Hi I have recently purchased the FBQ2496 for the purpose of eliminating feedback when perfoming live karaoke.

On the face of it, the FBQ2496 works well in suppressing feedback when performing karaoke. The FBQ is between the mixer output and the speakers input.

My question is this:

I dj with a pair Of W Audio PSR15A Active speakers (full range) and I was wondering if I could just improve the bass response a little better with the FBQ2496 when not performing karaoke?

The PSR15A response is:

-3db 45hz~18khz

and the range is

-10db 40hz~20khz

It seems such as shame to have the FBQ2496 sitting there when I just dj.

I'm assuming I can choose a parametric filter, choose a frequency, choose the level of amplification. I'm assuming I can start at 40hz and up.

Am I going in the right direction with my thinking or should I not bother going down this avenue of thought?

Thank you in advance.


----------



## brucek (Apr 11, 2006)

> I'm assuming I can choose a parametric filter, choose a frequency, choose the level of amplification. I'm assuming I can start at 40hz and up.


You also need to set the bandwidth of the filter, in addition to gain and frequency.
You have to be careful with gain filters. They tend to eat up your headroom, especially when you're trying to create something that isn't there. If you're down 10db at 40Hz and you feel you can get that 10dB with a filter, you're making a mistake. You may gain a bit, but I would never go above 5dB with a gain filter.

The filters are better served by using cuts to counteract room modes that create unpleasant sounding peaks.

brucek


----------



## Wayne A. Pflughaupt (Apr 13, 2006)

> The PSR15A response is:
> 
> -3db 45hz~18khz
> 
> ...


Feel free to ignore the frequency response specs. Speakers like these typically fall like a brick below about 80 Hz, often as high as 125 Hz. On the top end, they seldom extend above about 12-14 kHz.

So a 40 Hz filter would be way to low. You might dial in a filter with a 1/2-octave bandwidth, boost 6 dB or so and play some music with a good bass signal at a moderate volume.

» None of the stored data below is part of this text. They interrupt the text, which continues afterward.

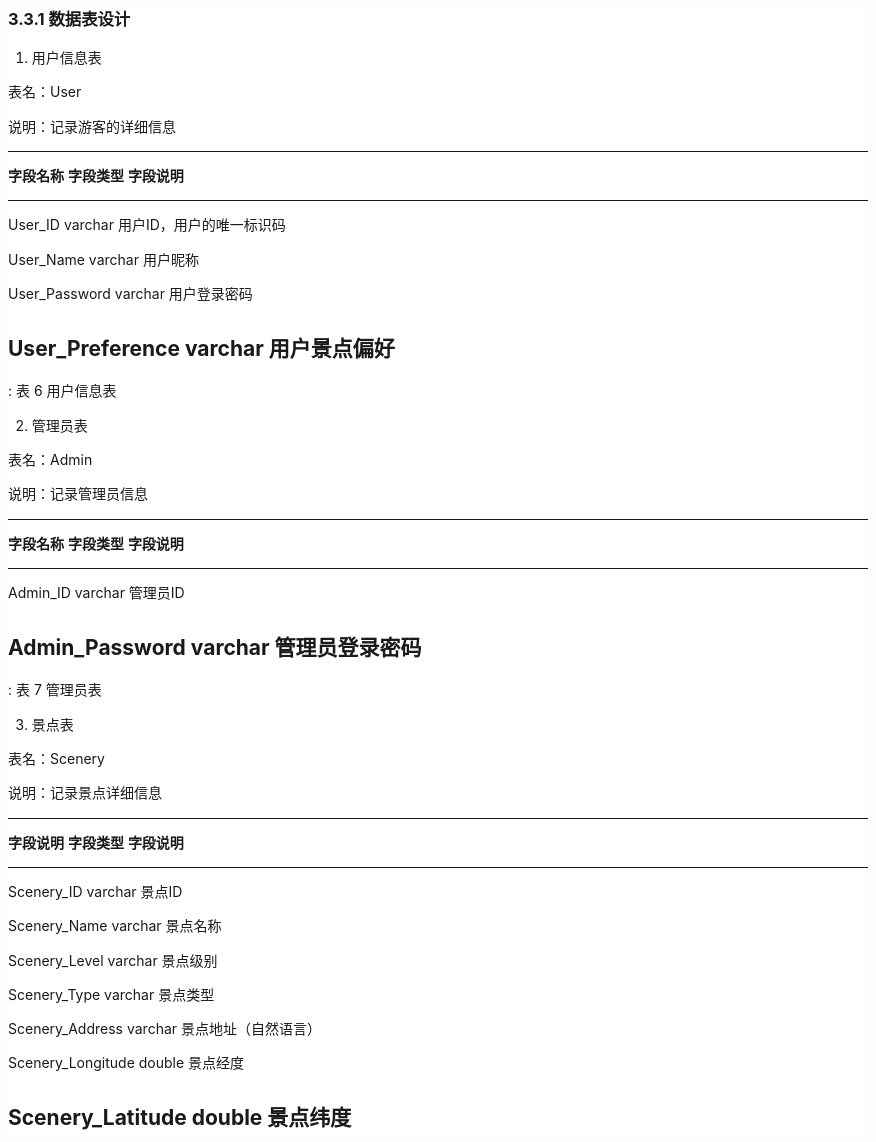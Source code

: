 ### 3.3.1 数据表设计

1.  用户信息表

表名：User

说明：记录游客的详细信息

  --------------------------------------------------------------------------
  **字段名称**            **字段类型**            **字段说明**
  ----------------------- ----------------------- --------------------------
  User_ID                 varchar                 用户ID，用户的唯一标识码

  User_Name               varchar                 用户昵称

  User_Password           varchar                 用户登录密码

  User_Preference         varchar                 用户景点偏好
  --------------------------------------------------------------------------

  : 表 6 用户信息表

2.  管理员表

表名：Admin

说明：记录管理员信息

  -----------------------------------------------------------------------
  **字段名称**            **字段类型**            **字段说明**
  ----------------------- ----------------------- -----------------------
  Admin_ID                varchar                 管理员ID

  Admin_Password          varchar                 管理员登录密码
  -----------------------------------------------------------------------

  : 表 7 管理员表

3.  景点表

表名：Scenery

说明：记录景点详细信息

  -----------------------------------------------------------------------
  **字段说明**            **字段类型**            **字段说明**
  ----------------------- ----------------------- -----------------------
  Scenery_ID              varchar                 景点ID

  Scenery_Name            varchar                 景点名称

  Scenery_Level           varchar                 景点级别

  Scenery_Type            varchar                 景点类型

  Scenery_Address         varchar                 景点地址（自然语言）

  Scenery_Longitude       double                  景点经度

  Scenery_Latitude        double                  景点纬度
  -----------------------------------------------------------------------
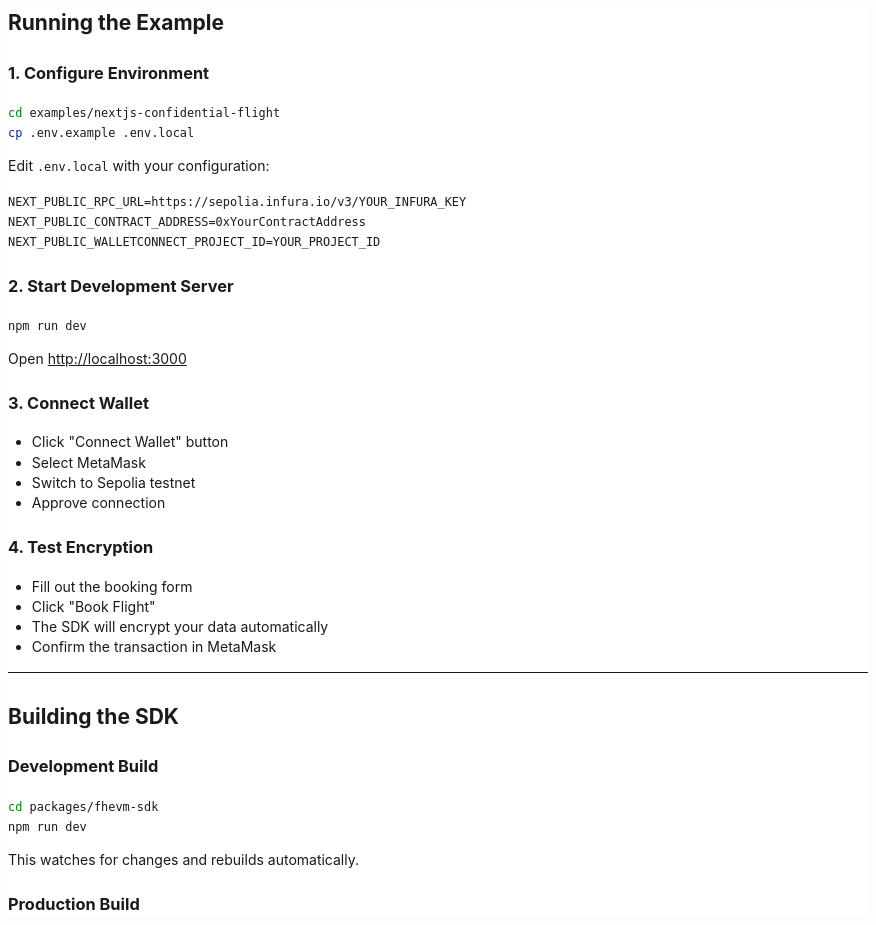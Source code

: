 
## Running the Example

### 1. Configure Environment

```bash
cd examples/nextjs-confidential-flight
cp .env.example .env.local
```

Edit `.env.local` with your configuration:

```env
NEXT_PUBLIC_RPC_URL=https://sepolia.infura.io/v3/YOUR_INFURA_KEY
NEXT_PUBLIC_CONTRACT_ADDRESS=0xYourContractAddress
NEXT_PUBLIC_WALLETCONNECT_PROJECT_ID=YOUR_PROJECT_ID
```

### 2. Start Development Server

```bash
npm run dev
```

Open [http://localhost:3000](http://localhost:3000)

### 3. Connect Wallet

- Click "Connect Wallet" button
- Select MetaMask
- Switch to Sepolia testnet
- Approve connection

### 4. Test Encryption

- Fill out the booking form
- Click "Book Flight"
- The SDK will encrypt your data automatically
- Confirm the transaction in MetaMask

---

## Building the SDK

### Development Build

```bash
cd packages/fhevm-sdk
npm run dev
```

This watches for changes and rebuilds automatically.

### Production Build
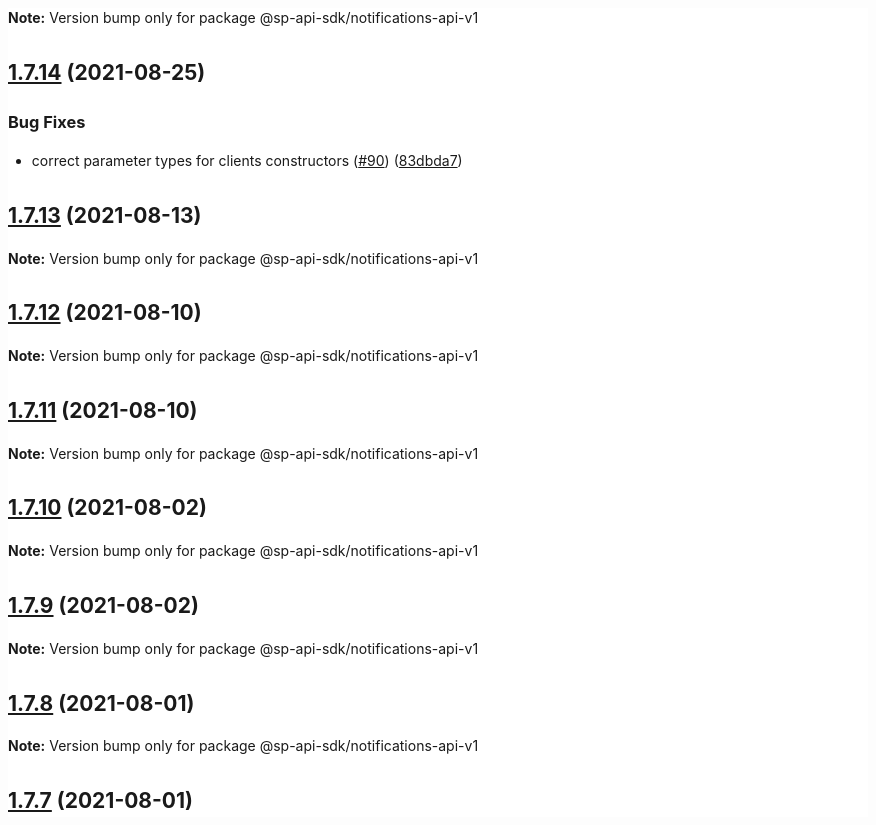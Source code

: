 **Note:** Version bump only for package @sp-api-sdk/notifications-api-v1

## [1.7.14](https://github.com/bizon/selling-partner-api-sdk/compare/@sp-api-sdk/notifications-api-v1@1.7.13...@sp-api-sdk/notifications-api-v1@1.7.14) (2021-08-25)

### Bug Fixes

* correct parameter types for clients constructors ([#90](https://github.com/bizon/selling-partner-api-sdk/issues/90)) ([83dbda7](https://github.com/bizon/selling-partner-api-sdk/commit/83dbda70ff50d1949ac2ead792fab6fde2b5b527))

## [1.7.13](https://github.com/bizon/selling-partner-api-sdk/compare/@sp-api-sdk/notifications-api-v1@1.7.12...@sp-api-sdk/notifications-api-v1@1.7.13) (2021-08-13)

**Note:** Version bump only for package @sp-api-sdk/notifications-api-v1

## [1.7.12](https://github.com/bizon/selling-partner-api-sdk/compare/@sp-api-sdk/notifications-api-v1@1.7.11...@sp-api-sdk/notifications-api-v1@1.7.12) (2021-08-10)

**Note:** Version bump only for package @sp-api-sdk/notifications-api-v1

## [1.7.11](https://github.com/bizon/selling-partner-api-sdk/compare/@sp-api-sdk/notifications-api-v1@1.7.10...@sp-api-sdk/notifications-api-v1@1.7.11) (2021-08-10)

**Note:** Version bump only for package @sp-api-sdk/notifications-api-v1

## [1.7.10](https://github.com/bizon/selling-partner-api-sdk/compare/@sp-api-sdk/notifications-api-v1@1.7.9...@sp-api-sdk/notifications-api-v1@1.7.10) (2021-08-02)

**Note:** Version bump only for package @sp-api-sdk/notifications-api-v1

## [1.7.9](https://github.com/bizon/selling-partner-api-sdk/compare/@sp-api-sdk/notifications-api-v1@1.7.8...@sp-api-sdk/notifications-api-v1@1.7.9) (2021-08-02)

**Note:** Version bump only for package @sp-api-sdk/notifications-api-v1

## [1.7.8](https://github.com/bizon/selling-partner-api-sdk/compare/@sp-api-sdk/notifications-api-v1@1.7.7...@sp-api-sdk/notifications-api-v1@1.7.8) (2021-08-01)

**Note:** Version bump only for package @sp-api-sdk/notifications-api-v1

## [1.7.7](https://github.com/bizon/selling-partner-api-sdk/compare/@sp-api-sdk/notifications-api-v1@1.7.6...@sp-api-sdk/notifications-api-v1@1.7.7) (2021-08-01)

Start at about 50 Hz or so and raise the frequency until you hit the “sweet spot” where the bass level increases. I’m guessing that will be somewhere between 60-80Hz.

At that point you can re-adjust the boost until the bass level fits your needs. Just be aware that boosting the bass with an equalizer, or even the mixer’s bass knob, will place greater demands on both the amplifiers and the woofer, which means you may not be able to play the speakers as loud as you did before, before distortion starts. So don’t over do it.

Regards,
Wayne


----------



## welby_1 (May 29, 2009)

Thank you for your help - I will have a tweak and see what response I get.


----------